**PROBLEM REQUIREMENTS**
Show every line below where "Validación" appears.

# # # #

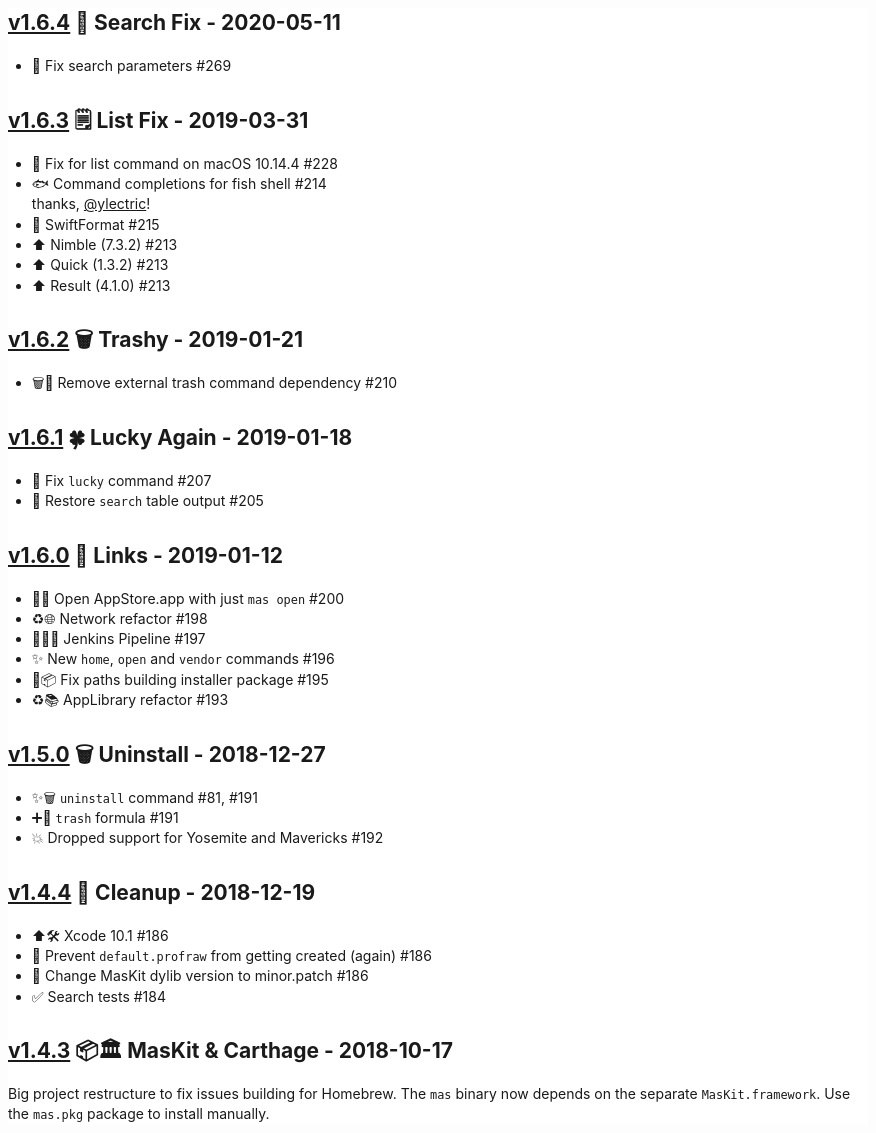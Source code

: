 ## [v1.6.4] 🔎 Search Fix - 2020-05-11

- 🐛 Fix search parameters #269

## [v1.6.3] 🗒️ List Fix - 2019-03-31

- 🐛 Fix for list command on macOS 10.14.4 #228
- 🐟 Command completions for fish shell #214  
  thanks, [@ylectric](https://github.com/ylectric)!
- 🎨 SwiftFormat #215
- ⬆️ Nimble (7.3.2) #213
- ⬆️ Quick (1.3.2) #213
- ⬆️ Result (4.1.0) #213

## [v1.6.2] 🗑 Trashy - 2019-01-21

- 🗑🐛 Remove external trash command dependency #210

## [v1.6.1] 🍀 Lucky Again - 2019-01-18

- 🐛 Fix `lucky` command #207
- 🐛 Restore `search` table output #205

## [v1.6.0] 🔗 Links - 2019-01-12

- 👐🏻 Open AppStore.app with just `mas open` #200
- ♻️🌐 Network refactor #198
- 👷🏻‍♀️ Jenkins Pipeline #197
- ✨ New `home`, `open` and `vendor` commands #196
- 🐛📦 Fix paths building installer package #195
- ♻️📚 AppLibrary refactor #193

## [v1.5.0] 🗑 Uninstall - 2018-12-27

- ✨🗑 `uninstall` command #81, #191
- ➕🍺 `trash` formula #191
- 💥 Dropped support for Yosemite and Mavericks #192

## [v1.4.4] 🧹 Cleanup - 2018-12-19

- ⬆️🛠️ Xcode 10.1 #186
- 🐛 Prevent `default.profraw` from getting created (again) #186
- 🚨 Change MasKit dylib version to minor.patch #186
- ✅ Search tests #184

## [v1.4.3] 📦🏛️ MasKit & Carthage - 2018-10-17

Big project restructure to fix issues building for Homebrew.
The `mas` binary now depends on the separate `MasKit.framework`.
Use the `mas.pkg` package to install manually.


[Unreleased]: https://github.com/mas-cli/mas/compare/v1.8.0...HEAD
[v1.8.0]: https://github.com/mas-cli/mas/compare/v1.7.1...v1.8.0
[v1.7.1]: https://github.com/mas-cli/mas/compare/v1.7.0...v1.7.1
[v1.7.0]: https://github.com/mas-cli/mas/compare/v1.6.4...v1.7.0
[v1.6.4]: https://github.com/mas-cli/mas/compare/v1.6.3...v1.6.4
[v1.6.3]: https://github.com/mas-cli/mas/compare/v1.6.2...v1.6.3
[v1.6.2]: https://github.com/mas-cli/mas/compare/v1.6.1...v1.6.2
[v1.6.1]: https://github.com/mas-cli/mas/compare/v1.6.0...v1.6.1
[v1.6.0]: https://github.com/mas-cli/mas/compare/v1.5.0...v1.6.0
[v1.5.0]: https://github.com/mas-cli/mas/compare/v1.4.4...v1.5.0
[v1.4.4]: https://github.com/mas-cli/mas/compare/v1.4.3...v1.4.4
[v1.4.3]: https://github.com/mas-cli/mas/compare/v1.4.2...v1.4.3
[v1.4.2]: https://github.com/mas-cli/mas/compare/v1.4.1...v1.4.2
[v1.4.1]: https://github.com/mas-cli/mas/compare/v1.4.0...v1.4.1
[v1.4.0]: https://github.com/mas-cli/mas/compare/v1.3.1...v1.4.0
[v1.3.1]: https://github.com/mas-cli/mas/compare/v1.3.0...v1.3.1
[v1.3.0]: https://github.com/mas-cli/mas/compare/v1.2.2...v1.3.0
[v1.2.2]: https://github.com/mas-cli/mas/compare/v1.2.1...v1.2.2
[v1.2.1]: https://github.com/mas-cli/mas/compare/v1.2.0...v1.2.1
[v1.2.0]: https://github.com/mas-cli/mas/compare/v1.1.2...v1.2.0
[v1.1.3]: https://github.com/mas-cli/mas/compare/v1.1.2...v1.1.3
[v1.1.2]: https://github.com/mas-cli/mas/compare/v1.1.1...v1.1.2
[v1.1.1]: https://github.com/mas-cli/mas/compare/v1.1.0...v1.1.1
[v1.1.0]: https://github.com/mas-cli/mas/compare/v1.0.2...v1.1.0
[v1.0.2]: https://github.com/mas-cli/mas/compare/v1.0.1...v1.0.2
[v1.0.1]: https://github.com/mas-cli/mas/compare/v1.0.0...v1.0.1
[v1.0.0]: https://github.com/mas-cli/mas/compare/7e0e18d8335cf5eee6a162ea7981ad02ca4294b2...v1.0.0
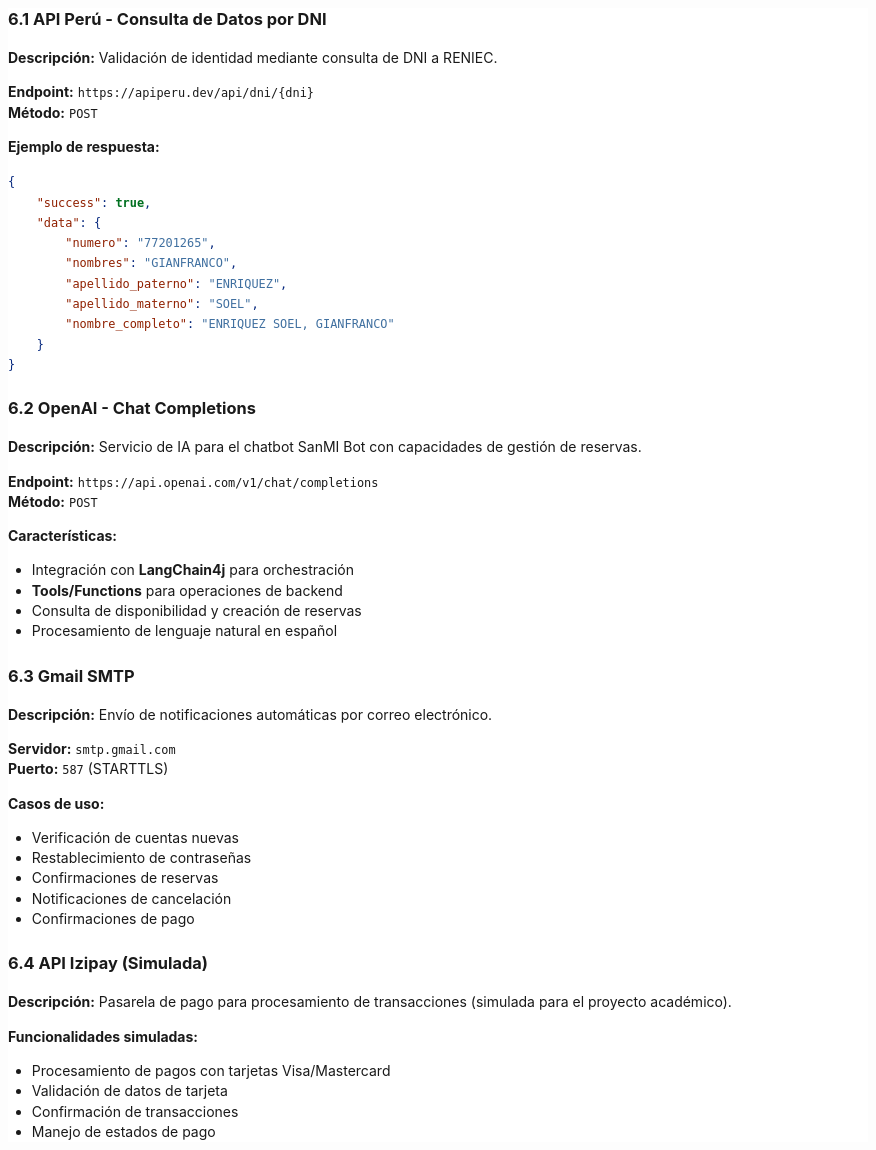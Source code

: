 ### 6.1 API Perú - Consulta de Datos por DNI

**Descripción:** Validación de identidad mediante consulta de DNI a RENIEC.

**Endpoint:** `https://apiperu.dev/api/dni/{dni}`  
**Método:** `POST`

**Ejemplo de respuesta:**
```json
{
    "success": true,
    "data": {
        "numero": "77201265",
        "nombres": "GIANFRANCO",
        "apellido_paterno": "ENRIQUEZ",
        "apellido_materno": "SOEL",
        "nombre_completo": "ENRIQUEZ SOEL, GIANFRANCO"
    }
}
```

### 6.2 OpenAI - Chat Completions

**Descripción:** Servicio de IA para el chatbot SanMI Bot con capacidades de gestión de reservas.

**Endpoint:** `https://api.openai.com/v1/chat/completions`  
**Método:** `POST`

**Características:**
- Integración con **LangChain4j** para orchestración
- **Tools/Functions** para operaciones de backend
- Consulta de disponibilidad y creación de reservas
- Procesamiento de lenguaje natural en español

### 6.3 Gmail SMTP

**Descripción:** Envío de notificaciones automáticas por correo electrónico.

**Servidor:** `smtp.gmail.com`  
**Puerto:** `587` (STARTTLS)

**Casos de uso:**
- Verificación de cuentas nuevas
- Restablecimiento de contraseñas  
- Confirmaciones de reservas
- Notificaciones de cancelación
- Confirmaciones de pago

### 6.4 API Izipay (Simulada)

**Descripción:** Pasarela de pago para procesamiento de transacciones (simulada para el proyecto académico).

**Funcionalidades simuladas:**
- Procesamiento de pagos con tarjetas Visa/Mastercard
- Validación de datos de tarjeta
- Confirmación de transacciones
- Manejo de estados de pago

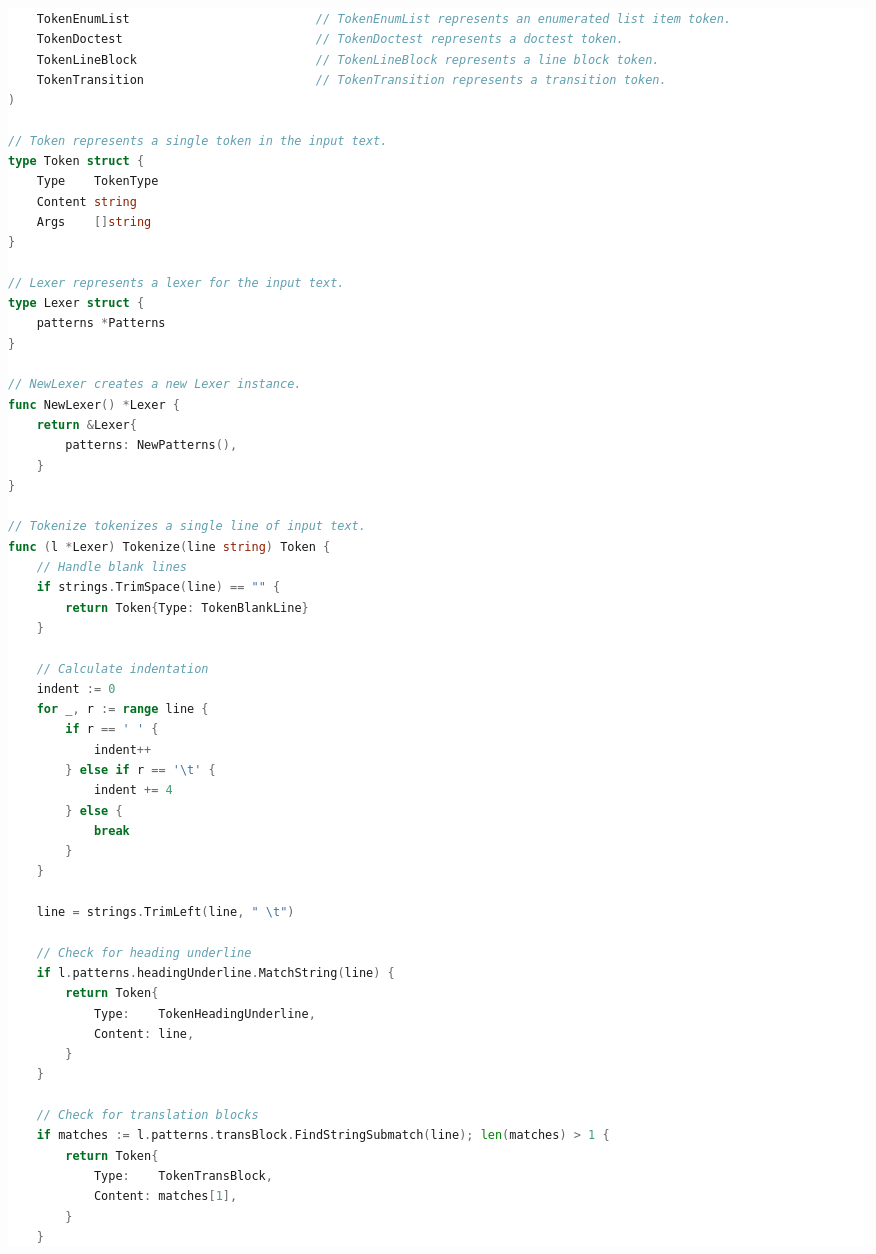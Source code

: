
 ```````go
	TokenEnumList                          // TokenEnumList represents an enumerated list item token.
	TokenDoctest                           // TokenDoctest represents a doctest token.
	TokenLineBlock                         // TokenLineBlock represents a line block token.
	TokenTransition                        // TokenTransition represents a transition token.
)

// Token represents a single token in the input text.
type Token struct {
	Type    TokenType
	Content string
	Args    []string
}

// Lexer represents a lexer for the input text.
type Lexer struct {
	patterns *Patterns
}

// NewLexer creates a new Lexer instance.
func NewLexer() *Lexer {
	return &Lexer{
		patterns: NewPatterns(),
	}
}

// Tokenize tokenizes a single line of input text.
func (l *Lexer) Tokenize(line string) Token {
	// Handle blank lines
	if strings.TrimSpace(line) == "" {
		return Token{Type: TokenBlankLine}
	}

	// Calculate indentation
	indent := 0
	for _, r := range line {
		if r == ' ' {
			indent++
		} else if r == '\t' {
			indent += 4
		} else {
			break
		}
	}

	line = strings.TrimLeft(line, " \t")

	// Check for heading underline
	if l.patterns.headingUnderline.MatchString(line) {
		return Token{
			Type:    TokenHeadingUnderline,
			Content: line,
		}
	}

	// Check for translation blocks
	if matches := l.patterns.transBlock.FindStringSubmatch(line); len(matches) > 1 {
		return Token{
			Type:    TokenTransBlock,
			Content: matches[1],
		}
	}

```````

# # # #

**ANSWER SECTION**
**Descripción:** Validación de identidad mediante consulta de DNI a RENIEC.
- Validación de datos de tarjeta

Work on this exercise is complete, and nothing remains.